Your objective => An exact copy of the data is needed, one that excludes all pictures.

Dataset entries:
# # # #

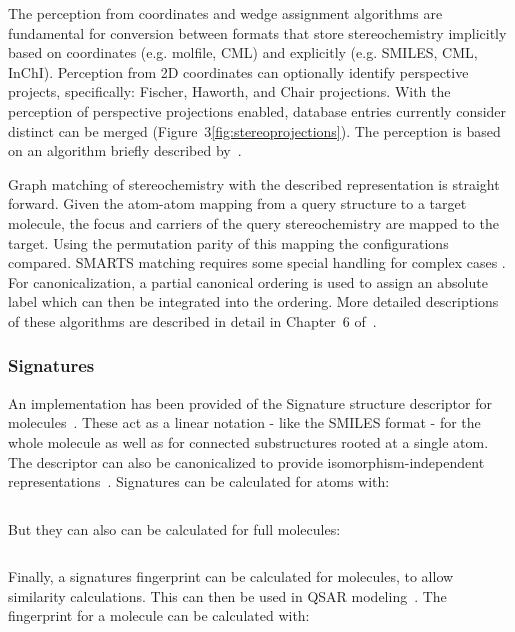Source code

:\documentclass[10pt]{bmcart}
\begin{document}
  The perception from coordinates and wedge assignment algorithms are fundamental for conversion
  between formats that store stereochemistry implicitly based on coordinates (e.g. molfile, CML) and 
  explicitly (e.g. SMILES, CML, InChI). Perception from 2D coordinates can optionally identify
  perspective projects, specifically: Fischer, Haworth, and Chair projections. With the perception of 
  perspective projections enabled, database entries currently consider distinct can be merged
  (Figure~3\ref{fig:stereoprojections}). The perception is based on an algorithm briefly 
  described by~\cite{Karapetyan2015}.


  Graph matching of stereochemistry with the described representation is straight forward. Given
  the atom-atom mapping from a query structure to a target molecule, the focus and carriers of 
  the query stereochemistry are mapped to the target. Using the permutation parity of this mapping
  the configurations compared. SMARTS matching requires some special handling for complex cases 
  \cite{May2014_SMARTS}. For canonicalization, a partial canonical ordering is used to assign an 
  absolute label which can then be integrated into the ordering. More detailed descriptions of 
  these algorithms are described in detail in Chapter~6 of~\cite{May2015}.

  \subsubsection*{Signatures}

  An implementation has been provided of the Signature structure descriptor for
  molecules~\cite{Faulon2003}. These act as a linear notation - like the SMILES format - 
  for the whole molecule as well as for connected substructures rooted at a single atom. The 
  descriptor can also be canonicalized to provide isomorphism-independent
  representations~\cite{Faulon2004}. Signatures can be calculated for atoms with:

\begin{verbatim}
\end{verbatim}

  But they can also can be calculated for full molecules:

\begin{verbatim}
\end{verbatim}

  Finally, a signatures fingerprint can be calculated for molecules, to allow
  similarity calculations. This can then be used in QSAR modeling~\cite{signaturefingerprints,
  Spjuth2011DS,Moghadam2015,Alvarsson2014,Spjuth2012OS,Norinder2013,Alvarsson2016}.
  The fingerprint for a molecule can be calculated with:
\end{document}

# # # #

Task output =>
Source code

:\documentclass[10pt]{bmcart}
\begin{document}
  The perception from coordinates and wedge assignment algorithms are fundamental for conversion
  between formats that store stereochemistry implicitly based on coordinates (e.g. molfile, CML) and 
  explicitly (e.g. SMILES, CML, InChI). Perception from 2D coordinates can optionally identify
  perspective projects, specifically: Fischer, Haworth, and Chair projections. With the perception of 
  perspective projections enabled, database entries currently consider distinct can be merged
  (Figure~3\ref{fig:stereoprojections}). The perception is based on an algorithm briefly 
  described by~\cite{Karapetyan2015}.


  Graph matching of stereochemistry with the described representation is straight forward. Given
  the atom-atom mapping from a query structure to a target molecule, the focus and carriers of 
  the query stereochemistry are mapped to the target. Using the permutation parity of this mapping
  the configurations compared. SMARTS matching requires some special handling for complex cases 
  \cite{May2014_SMARTS}. For canonicalization, a partial canonical ordering is used to assign an 
  absolute label which can then be integrated into the ordering. More detailed descriptions of 
  these algorithms are described in detail in Chapter~6 of~\cite{May2015}.

  \subsubsection*{Signatures}

  An implementation has been provided of the Signature structure descriptor for
  molecules~\cite{Faulon2003}. These act as a linear notation - like the SMILES format - 
  for the whole molecule as well as for connected substructures rooted at a single atom. The 
  descriptor can also be canonicalized to provide isomorphism-independent
  representations~\cite{Faulon2004}. Signatures can be calculated for atoms with:

\begin{verbatim}
\end{verbatim}

  But they can also can be calculated for full molecules:

\begin{verbatim}
\end{verbatim}

  Finally, a signatures fingerprint can be calculated for molecules, to allow
  similarity calculations. This can then be used in QSAR modeling~\cite{signaturefingerprints,
  Spjuth2011DS,Moghadam2015,Alvarsson2014,Spjuth2012OS,Norinder2013,Alvarsson2016}.
  The fingerprint for a molecule can be calculated with:
\end{document}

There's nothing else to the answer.